▶ **Work to complete**: Here are some records; copy every line that holds the word "index".

▶ **Records**:
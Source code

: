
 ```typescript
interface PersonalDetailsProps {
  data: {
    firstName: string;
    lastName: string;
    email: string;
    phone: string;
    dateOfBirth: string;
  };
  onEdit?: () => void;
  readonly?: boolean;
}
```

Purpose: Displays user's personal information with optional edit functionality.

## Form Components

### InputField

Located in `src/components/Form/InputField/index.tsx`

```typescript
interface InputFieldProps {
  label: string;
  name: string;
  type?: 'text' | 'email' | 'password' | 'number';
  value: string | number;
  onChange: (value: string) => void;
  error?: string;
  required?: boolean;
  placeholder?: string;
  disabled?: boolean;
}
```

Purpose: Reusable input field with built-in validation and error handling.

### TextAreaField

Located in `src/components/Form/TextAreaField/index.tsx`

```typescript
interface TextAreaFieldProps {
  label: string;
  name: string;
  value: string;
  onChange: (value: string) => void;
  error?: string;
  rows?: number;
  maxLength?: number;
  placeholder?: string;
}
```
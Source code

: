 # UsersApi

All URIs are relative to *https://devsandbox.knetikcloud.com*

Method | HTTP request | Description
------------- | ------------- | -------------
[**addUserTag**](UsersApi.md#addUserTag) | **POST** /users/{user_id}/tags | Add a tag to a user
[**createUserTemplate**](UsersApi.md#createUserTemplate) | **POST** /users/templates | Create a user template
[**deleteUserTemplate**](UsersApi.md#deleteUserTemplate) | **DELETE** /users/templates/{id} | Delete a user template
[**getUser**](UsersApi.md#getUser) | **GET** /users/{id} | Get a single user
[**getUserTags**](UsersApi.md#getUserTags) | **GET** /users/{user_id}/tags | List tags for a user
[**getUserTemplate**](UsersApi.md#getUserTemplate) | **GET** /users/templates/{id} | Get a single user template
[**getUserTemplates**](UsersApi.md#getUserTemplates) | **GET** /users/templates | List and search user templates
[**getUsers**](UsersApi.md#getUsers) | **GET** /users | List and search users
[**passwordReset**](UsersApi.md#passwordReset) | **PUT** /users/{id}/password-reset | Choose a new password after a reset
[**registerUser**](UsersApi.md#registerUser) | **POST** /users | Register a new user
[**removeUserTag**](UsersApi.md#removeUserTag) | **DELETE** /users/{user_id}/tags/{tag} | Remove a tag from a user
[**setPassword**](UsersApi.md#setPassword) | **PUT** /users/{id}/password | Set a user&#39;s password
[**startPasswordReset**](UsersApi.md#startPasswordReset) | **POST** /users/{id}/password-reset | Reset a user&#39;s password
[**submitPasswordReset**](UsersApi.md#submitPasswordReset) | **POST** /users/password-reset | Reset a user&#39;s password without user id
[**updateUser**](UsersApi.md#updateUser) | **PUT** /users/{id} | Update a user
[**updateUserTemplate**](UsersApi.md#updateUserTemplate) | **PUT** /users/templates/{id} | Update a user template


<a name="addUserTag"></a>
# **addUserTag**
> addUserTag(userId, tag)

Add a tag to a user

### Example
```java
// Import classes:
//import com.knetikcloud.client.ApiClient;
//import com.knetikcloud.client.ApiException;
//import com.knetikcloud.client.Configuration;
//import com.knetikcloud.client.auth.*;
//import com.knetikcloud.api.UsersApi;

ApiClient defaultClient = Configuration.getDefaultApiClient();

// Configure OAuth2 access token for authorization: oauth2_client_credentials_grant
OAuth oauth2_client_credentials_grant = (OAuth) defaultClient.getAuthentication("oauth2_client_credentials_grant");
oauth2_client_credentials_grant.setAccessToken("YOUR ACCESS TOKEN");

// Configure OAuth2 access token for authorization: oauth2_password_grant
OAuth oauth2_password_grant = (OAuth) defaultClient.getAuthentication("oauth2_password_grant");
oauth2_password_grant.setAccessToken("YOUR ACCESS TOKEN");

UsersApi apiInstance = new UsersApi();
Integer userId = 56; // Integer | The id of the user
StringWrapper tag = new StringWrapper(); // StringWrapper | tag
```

▶ **Finished task**:
Located in `src/components/Form/InputField/index.tsx`
Located in `src/components/Form/TextAreaField/index.tsx`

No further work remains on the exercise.